## Code Review: `index-sources` command

### expert_build/cli.py
VERDICT: PASS
CORRECTNESS: VALID
SPEC_COMPLIANCE: N/A
ISSUE_COMPLIANCE: N/A
BELIEF_COMPLIANCE: N/A
TEST_COVERAGE: COVERED
INTEGRATION: WIRED
REASONING: CLI argument parser and dispatch are correctly wired. The `_lazy` call points to `index_sources` module and `cmd_index_sources` function, which matches the new module. Arguments are well-defined with sensible defaults. The `--type` choices match what the schema supports.
---

### expert_build/index_sources.py:_init_db
VERDICT: PASS
CORRECTNESS: VALID
SPEC_COMPLIANCE: N/A
ISSUE_COMPLIANCE: N/A
BELIEF_COMPLIANCE: N/A
TEST_COVERAGE: COVERED
INTEGRATION: WIRED
REASONING: Table creation is correct. The `IF NOT EXISTS` guards make it idempotent. On rebuild, tables are dropped in the right order (FTS virtual table first, then content table). The FTS5 content-sync setup (`content=chunks, content_rowid=id`) is properly configured.
---

### expert_build/index_sources.py:_insert_chunks
VERDICT: CONCERN
CORRECTNESS: QUESTIONABLE
SPEC_COMPLIANCE: N/A
ISSUE_COMPLIANCE: N/A
BELIEF_COMPLIANCE: N/A
TEST_COVERAGE: PARTIAL
INTEGRATION: WIRED
REASONING: The function inserts into the `chunks` content table but does not insert into `chunks_fts`. Because the FTS5 table is configured as a content-sync table (`content=chunks`), inserts to `chunks` do **not** automatically populate `chunks_fts` — that requires either FTS5 triggers or manual `INSERT INTO chunks_fts(rowid, text) VALUES(...)` statements, or a `rebuild` command afterward. The code relies on the `rebuild` command at the end of `cmd_index_sources` (line 112) to sync the FTS index, which works but means the FTS index is only valid after the full rebuild call. This is fine for the current usage pattern (batch insert then rebuild once), but `_insert_chunks` as a standalone function is misleading — callers must know to rebuild FTS afterward. Not a bug in practice since the only caller does rebuild, but worth documenting or restructuring.
---

### expert_build/index_sources.py:cmd_index_sources
VERDICT: CONCERN
CORRECTNESS: QUESTIONABLE
SPEC_COMPLIANCE: N/A
ISSUE_COMPLIANCE: N/A
BELIEF_COMPLIANCE: N/A
TEST_COVERAGE: COVERED
INTEGRATION: WIRED
REASONING: Two issues:

1. **File encoding errors** (line 90): `source_path.read_text()` uses the platform default encoding and will raise `UnicodeDecodeError` on binary or non-UTF-8 files. No error handling exists, which will abort the entire indexing run. A `try/except` around the read with a skip+warning would be more robust.

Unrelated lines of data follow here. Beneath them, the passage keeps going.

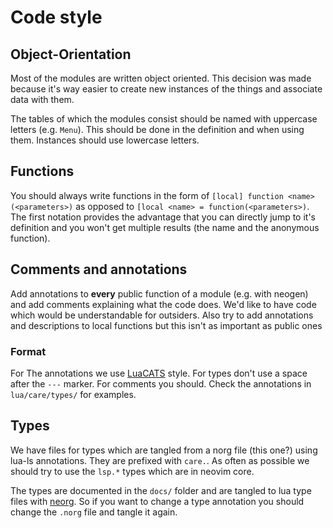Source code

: # Code style

## Object-Orientation

Most of the modules are written object oriented. This decision was made because
it's way easier to create new instances of the things and associate data with
them.

The tables of which the modules consist should be named with uppercase letters
(e.g. `Menu`). This should be done in the definition and when using them.
Instances should use lowercase letters.

## Functions

You should always write functions in the form of
`[local] function <name>(<parameters>)` as opposed to
`[local <name> = function(<parameters>)`. The first notation provides the
advantage that you can directly jump to it's definition and you won't get
multiple results (the name and the anonymous function).

## Comments and annotations

Add annotations to **every** public function of a module (e.g. with neogen) and
add comments explaining what the code does. We'd like to have code which would
be understandable for outsiders. Also try to add annotations and descriptions to
local functions but this isn't as important as public ones

### Format

For The annotations we use [LuaCATS](https://luals.github.io/wiki/annotations/)
style. For types don't use a space after the `---` marker. For comments you
should. Check the annotations in `lua/care/types/` for examples.

## Types

We have files for types which are tangled from a norg file (this one?) using
lua-ls annotations. They are prefixed with `care.`. As often as possible we
should try to use the `lsp.*` types which are in neovim core.

The types are documented in the `docs/` folder and are tangled to lua type files
with [neorg](https://github.com/nvim-neorg/neorg). So if you want to change a
type annotation you should change the `.norg` file and tangle it again.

2. **Duplicate chunks on re-run with new files**: When `rebuild=False` and some files are already indexed, the skip-existing logic (line 86) uses `str(source_path)` which is a relative path. If the working directory changes between runs, the same file gets a different string representation and will be re-indexed as a duplicate. The test `test_skips_already_indexed` only tests same-cwd re-runs, so this edge case isn't covered.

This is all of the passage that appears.